▶ [What is required]: An exact copy of the entries is required, with every image omitted.

▶ [Source information]:
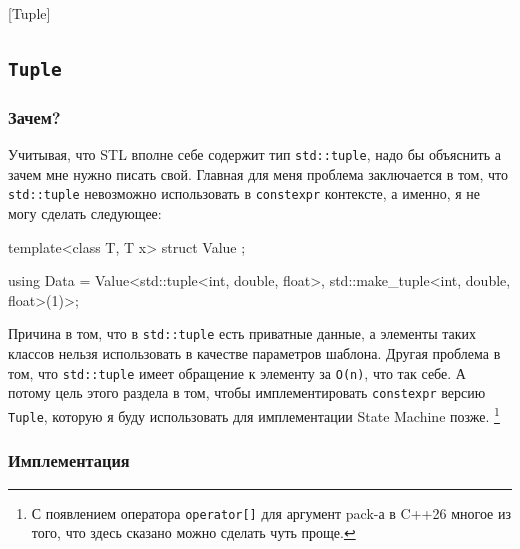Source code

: [Tuple]


\subsection{\texttt{Tuple}}
\label{section::Tuple}

\subsubsection{Зачем?}

Учитывая, что STL вполне себе содержит тип \verb"std::tuple", надо бы объяснить а зачем мне нужно писать свой.
Главная для меня проблема заключается в том, что  \verb"std::tuple" невозможно использовать в \verb"constexpr" контексте, а именно, я не могу сделать следующее:
\begin{cppcode}[\nonumbers]
template<class T, T x>
struct Value {};

using Data = Value<std::tuple<int, double, float>, std::make_tuple<int, double, float>(1)>;
\end{cppcode}
Причина в том, что в \verb"std::tuple" есть приватные данные, а элементы таких классов нельзя использовать в качестве параметров шаблона.
Другая проблема в том, что \verb"std::tuple" имеет обращение к элементу за \verb"O(n)", что так себе.
А потому цель этого раздела в том, чтобы имплементировать \verb"constexpr" версию \verb"Tuple", которую я буду использовать для имплементации State Machine позже.%
\footnote{С появлением оператора \texttt{operator[]} для аргумент pack-а в C++26 многое из того, что здесь сказано можно сделать чуть проще.}

\subsubsection{Имплементация}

▶ [Task response]:
Source code

: [Tuple]


\subsection{\texttt{Tuple}}
\label{section::Tuple}

\subsubsection{Зачем?}

Учитывая, что STL вполне себе содержит тип \verb"std::tuple", надо бы объяснить а зачем мне нужно писать свой.
Главная для меня проблема заключается в том, что  \verb"std::tuple" невозможно использовать в \verb"constexpr" контексте, а именно, я не могу сделать следующее:
\begin{cppcode}[\nonumbers]
template<class T, T x>
struct Value {};

using Data = Value<std::tuple<int, double, float>, std::make_tuple<int, double, float>(1)>;
\end{cppcode}
Причина в том, что в \verb"std::tuple" есть приватные данные, а элементы таких классов нельзя использовать в качестве параметров шаблона.
Другая проблема в том, что \verb"std::tuple" имеет обращение к элементу за \verb"O(n)", что так себе.
А потому цель этого раздела в том, чтобы имплементировать \verb"constexpr" версию \verb"Tuple", которую я буду использовать для имплементации State Machine позже.%
\footnote{С появлением оператора \texttt{operator[]} для аргумент pack-а в C++26 многое из того, что здесь сказано можно сделать чуть проще.}

\subsubsection{Имплементация}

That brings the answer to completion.